EXERCISE OBJECTIVE: Give all of the records again precisely, excluding whatever pictures they contain.

Stored data:
####################

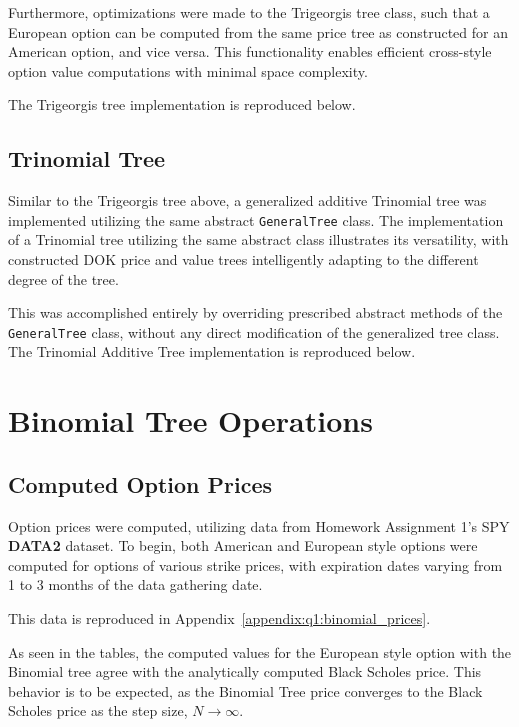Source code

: \documentclass[10pt]{article}
\begin{document}
    Furthermore, optimizations were made to the Trigeorgis tree class, such that a European option can be computed from the same price tree as constructed for an American option, and vice versa. This functionality enables efficient cross-style option value computations with minimal space complexity.

    The Trigeorgis tree implementation is reproduced below.

        

    \newpage
    \subsection{Trinomial Tree}

    
    Similar to the Trigeorgis tree above, a generalized additive Trinomial tree was implemented utilizing the same abstract \texttt{GeneralTree} class. The implementation of a Trinomial tree utilizing the same abstract class illustrates its versatility, with constructed DOK price and value trees intelligently adapting to the different degree of the tree.
    
    This was accomplished entirely by overriding prescribed abstract methods of the \texttt{GeneralTree} class, without any direct modification of the generalized tree class. The Trinomial Additive Tree implementation is reproduced below.

    
    
\newpage
\section{Binomial Tree Operations}

    \subsection{Computed Option Prices}

    Option prices were computed, utilizing data from Homework Assignment 1's SPY \textbf{DATA2} dataset. To begin, both American and European style options were computed for options of various strike prices, with expiration dates varying from 1 to 3 months of the data gathering date.

    This data is reproduced in Appendix~\ref{appendix:q1:binomial_prices}.

    As seen in the tables, the computed values for the European style option with the Binomial tree agree with the analytically computed Black Scholes price. This behavior is to be expected, as the Binomial Tree price converges to the Black Scholes price as the step size, $N \rightarrow \infty$.
\end{document}

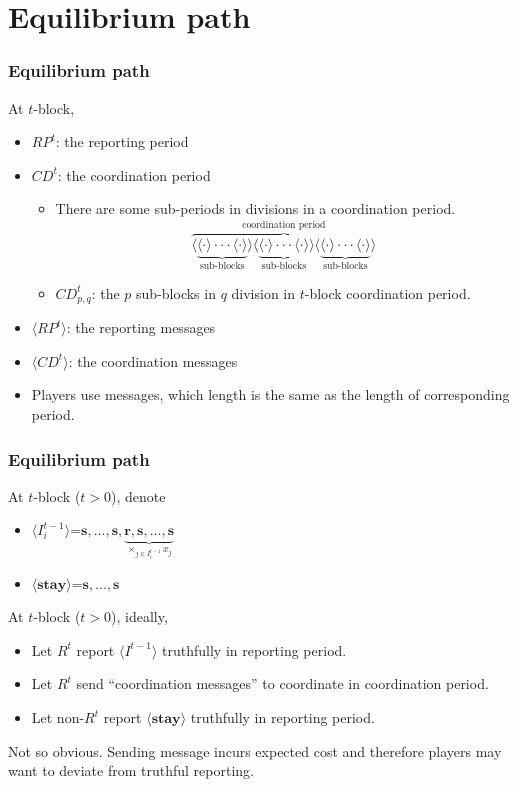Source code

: \documentclass[10pt]{beamer}
\begin{document}
\section{Equilibrium path}
\begin{frame}
\frametitle{Equilibrium path}

At $t$-block, 
\begin{itemize}
\item $RP^t$: the reporting period
\item $CD^t$: the coordination period
\begin{itemize}
\item There are some sub-periods in divisions in a coordination period.
\[\overbrace{\langle\underbrace{\langle \cdot \rangle \cdot \cdot \cdot \langle \cdot \rangle}_{\text{sub-blocks}}\rangle \langle\underbrace{\langle \cdot \rangle \cdot \cdot \cdot \langle \cdot \rangle}_{\text{sub-blocks}} \rangle \langle\underbrace{\langle \cdot \rangle \cdot \cdot \cdot \langle \cdot \rangle}_{\text{sub-blocks}}\rangle}^{\text{coordination period}}\] 
\item $CD^t_{p,q}$: the $p$ sub-blocks in $q$ division in $t$-block coordination period.
\end{itemize}
\item $\langle RP^t \rangle$: the reporting messages
\item $\langle CD^t \rangle$: the coordination messages
\item Players use messages, which length is the same as the length of corresponding period.   

\end{itemize}



\end{frame}


\begin{frame}
\frametitle{Equilibrium path}

At $t$-block ($t>0$), denote
\begin{itemize}
\item $\langle I^{t-1}_i\rangle$=$\textbf{s},...,\textbf{s},\underbrace{\textbf{r},\textbf{s},...,\textbf{s}}_{\times_{j\in I^{t-1}_i}x_j}$
\item $\langle \textbf{stay} \rangle$=$\textbf{s},...,\textbf{s}$
\end{itemize}

At $t$-block ($t>0$), ideally,
\begin{itemize}
\item Let $R^t$ report $\langle I^{t-1} \rangle$ truthfully in reporting period.
\item Let $R^t$ send ``coordination messages'' to coordinate in coordination period.
\item Let non-$R^t$ report $\langle \textbf{stay} \rangle$ truthfully in reporting period.
\end{itemize}


Not so obvious. Sending message incurs expected cost and therefore players may want to deviate from truthful reporting.


\end{frame}
\end{document}
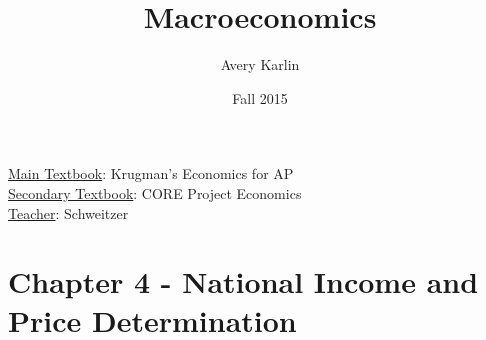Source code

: \documentclass[11 pt, twoside]{article}
\begin{document}
\title{Macroeconomics}
\author{Avery Karlin}
\date{Fall 2015}

\maketitle
\newpage
\tableofcontents
\vspace{11pt}
\noindent
\underline{Main Textbook}: Krugman's Economics for AP\\
\underline{Secondary Textbook}: CORE Project Economics\\
\underline{Teacher}: Schweitzer
\newpage




\section{Chapter 4 - National Income and Price Determination}
\end{document}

####################

WRITTEN ANSWER:
Source code

: \documentclass[10pt]{article}
\begin{document}
    Furthermore, optimizations were made to the Trigeorgis tree class, such that a European option can be computed from the same price tree as constructed for an American option, and vice versa. This functionality enables efficient cross-style option value computations with minimal space complexity.

    The Trigeorgis tree implementation is reproduced below.

        

    \newpage
    \subsection{Trinomial Tree}

    
    Similar to the Trigeorgis tree above, a generalized additive Trinomial tree was implemented utilizing the same abstract \texttt{GeneralTree} class. The implementation of a Trinomial tree utilizing the same abstract class illustrates its versatility, with constructed DOK price and value trees intelligently adapting to the different degree of the tree.
    
    This was accomplished entirely by overriding prescribed abstract methods of the \texttt{GeneralTree} class, without any direct modification of the generalized tree class. The Trinomial Additive Tree implementation is reproduced below.

    
    
\newpage
\section{Binomial Tree Operations}

    \subsection{Computed Option Prices}

    Option prices were computed, utilizing data from Homework Assignment 1's SPY \textbf{DATA2} dataset. To begin, both American and European style options were computed for options of various strike prices, with expiration dates varying from 1 to 3 months of the data gathering date.

    This data is reproduced in Appendix~\ref{appendix:q1:binomial_prices}.

    As seen in the tables, the computed values for the European style option with the Binomial tree agree with the analytically computed Black Scholes price. This behavior is to be expected, as the Binomial Tree price converges to the Black Scholes price as the step size, $N \rightarrow \infty$.
\end{document}

Source code

: \documentclass[10pt]{beamer}
\begin{document}
\section{Equilibrium path}
\begin{frame}
\frametitle{Equilibrium path}

At $t$-block, 
\begin{itemize}
\item $RP^t$: the reporting period
\item $CD^t$: the coordination period
\begin{itemize}
\item There are some sub-periods in divisions in a coordination period.
\[\overbrace{\langle\underbrace{\langle \cdot \rangle \cdot \cdot \cdot \langle \cdot \rangle}_{\text{sub-blocks}}\rangle \langle\underbrace{\langle \cdot \rangle \cdot \cdot \cdot \langle \cdot \rangle}_{\text{sub-blocks}} \rangle \langle\underbrace{\langle \cdot \rangle \cdot \cdot \cdot \langle \cdot \rangle}_{\text{sub-blocks}}\rangle}^{\text{coordination period}}\] 
\item $CD^t_{p,q}$: the $p$ sub-blocks in $q$ division in $t$-block coordination period.
\end{itemize}
\item $\langle RP^t \rangle$: the reporting messages
\item $\langle CD^t \rangle$: the coordination messages
\item Players use messages, which length is the same as the length of corresponding period.   

\end{itemize}



\end{frame}


\begin{frame}
\frametitle{Equilibrium path}

At $t$-block ($t>0$), denote
\begin{itemize}
\item $\langle I^{t-1}_i\rangle$=$\textbf{s},...,\textbf{s},\underbrace{\textbf{r},\textbf{s},...,\textbf{s}}_{\times_{j\in I^{t-1}_i}x_j}$
\item $\langle \textbf{stay} \rangle$=$\textbf{s},...,\textbf{s}$
\end{itemize}

At $t$-block ($t>0$), ideally,
\begin{itemize}
\item Let $R^t$ report $\langle I^{t-1} \rangle$ truthfully in reporting period.
\item Let $R^t$ send ``coordination messages'' to coordinate in coordination period.
\item Let non-$R^t$ report $\langle \textbf{stay} \rangle$ truthfully in reporting period.
\end{itemize}


Not so obvious. Sending message incurs expected cost and therefore players may want to deviate from truthful reporting.


\end{frame}
\end{document}
Source code

: \documentclass[11 pt, twoside]{article}
\begin{document}
\title{Macroeconomics}
\author{Avery Karlin}
\date{Fall 2015}

\maketitle
\newpage
\tableofcontents
\vspace{11pt}
\noindent
\underline{Main Textbook}: Krugman's Economics for AP\\
\underline{Secondary Textbook}: CORE Project Economics\\
\underline{Teacher}: Schweitzer
\newpage




\section{Chapter 4 - National Income and Price Determination}
\end{document}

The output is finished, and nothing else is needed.